People told us staff were caring and responsive. One person said, “They (staff) treat you like normal people.” Another person commented, “I’m not just saying this because you are here but you only have to press a bell at night and staff are there.”

We found people were supported to undertake activities of their choice. One person said they liked listening to music. The person said. “We do exercise to music, it’s fun and I just enjoy being around people.”

People said they enjoyed all the meals at the home. A relative commented, “I visit two or three times a week unannounced and the food is consistently good. They provide homely meals here and I think that’s good.”

Staff told us they received the training and support they needed from senior staff and the manager to meet people’s needs.

The home owners and manager demonstrated they took action to respond to any issues raised with them and learned lessons from them.

In this report the name of a registered manager appears who was not managing the regulatory activities at this location at the time of the inspection. Their name appears because they were still a registered manager on our register at the time.

Inspection carried out on 1 February 2013

During an inspection to make sure that the improvements required had been made

When we last visited the home in October 2012 we saw that staff were not always supervised and only received spasmodic training sessions to enable them to do their job.

We asked the provider to tell us how they were going to address the issues we raised and they sent us an action plan in a timely manner.

During this visit we saw the actions the provider said they would take had been completed. For example, we saw all of the staff had a training file and a personal training plan.

We did not speak with people who used the service or staff during this visit.

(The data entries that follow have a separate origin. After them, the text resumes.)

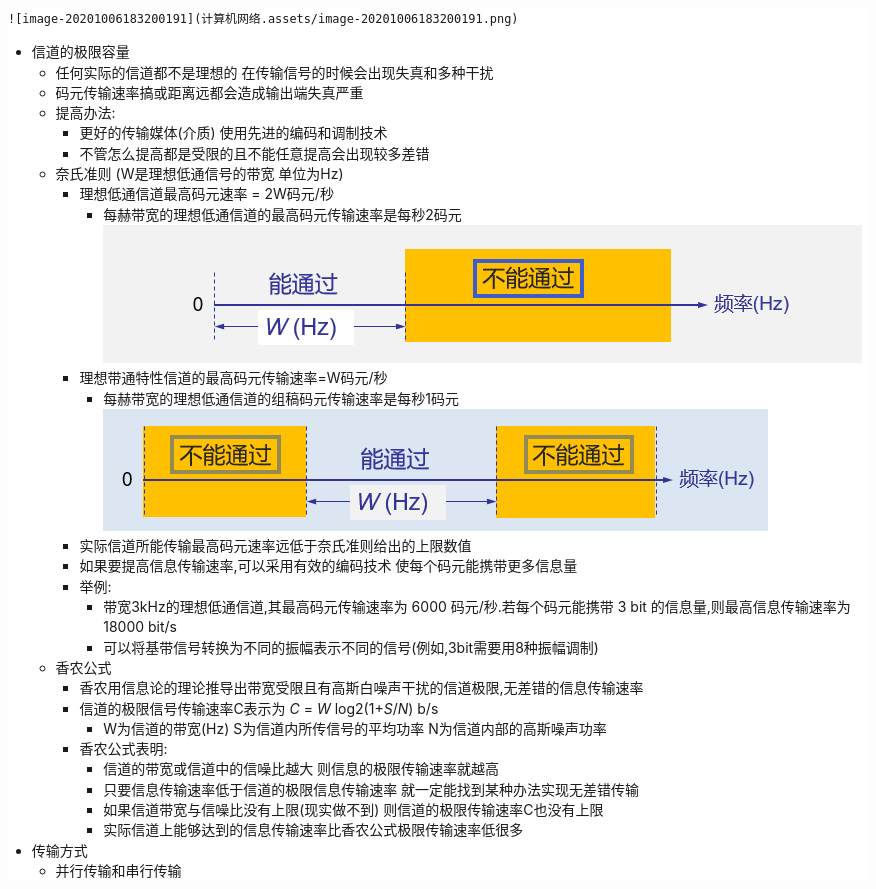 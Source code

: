     ![image-20201006183200191](计算机网络.assets/image-20201006183200191.png)
-   信道的极限容量
    -   任何实际的信道都不是理想的 在传输信号的时候会出现失真和多种干扰
    -   码元传输速率搞或距离远都会造成输出端失真严重
    -   提高办法:
        -   更好的传输媒体(介质) 使用先进的编码和调制技术
        -   不管怎么提高都是受限的且不能任意提高会出现较多差错
    -   奈氏准则  (W是理想低通信号的带宽 单位为Hz)
        -   理想低通信道最高码元速率 = 2W码元/秒
            -   每赫带宽的理想低通信道的最高码元传输速率是每秒2码元
                ![image-20201006183901149](计算机网络.assets/image-20201006183901149.png)
        -   理想带通特性信道的最高码元传输速率=W码元/秒
            -   每赫带宽的理想低通信道的组稿码元传输速率是每秒1码元
                ![image-20201006183943455](计算机网络.assets/image-20201006183943455.png)
        -   实际信道所能传输最高码元速率远低于奈氏准则给出的上限数值
        -   如果要提高信息传输速率,可以采用有效的编码技术 使每个码元能携带更多信息量
        -   举例:
            -   带宽3kHz的理想低通信道,其最高码元传输速率为 6000 码元/秒.若每个码元能携带 3 bit 的信息量,则最高信息传输速率为 18000 bit/s
            -   可以将基带信号转换为不同的振幅表示不同的信号(例如,3bit需要用8种振幅调制)
    -   香农公式
        -   香农用信息论的理论推导出带宽受限且有高斯白噪声干扰的信道极限,无差错的信息传输速率
        -   信道的极限信号传输速率C表示为 *C* = *W* log2(1+*S*/*N*) b/s 
            -   W为信道的带宽(Hz) S为信道内所传信号的平均功率 N为信道内部的高斯噪声功率
        -   香农公式表明:
            -   信道的带宽或信道中的信噪比越大 则信息的极限传输速率就越高
            -   只要信息传输速率低于信道的极限信息传输速率 就一定能找到某种办法实现无差错传输
            -   如果信道带宽与信噪比没有上限(现实做不到) 则信道的极限传输速率C也没有上限
            -   实际信道上能够达到的信息传输速率比香农公式极限传输速率低很多
-   传输方式
    -   并行传输和串行传输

Inspection carried out on 5 October 2012

During a routine inspection

As part of our inspection we spoke with a number of people who used the service. They spoke positively about the care and support they received. They told us they liked living in the home and confirmed that they were supported to make choices and decisions about the care they received.

Comments included,"I feel safe and secure here" and "Staff look after me well."

During the visit we spoke with visitors who expressed their satisfaction with the standards of care at the home. They told us the staff were very good, friendly and patient.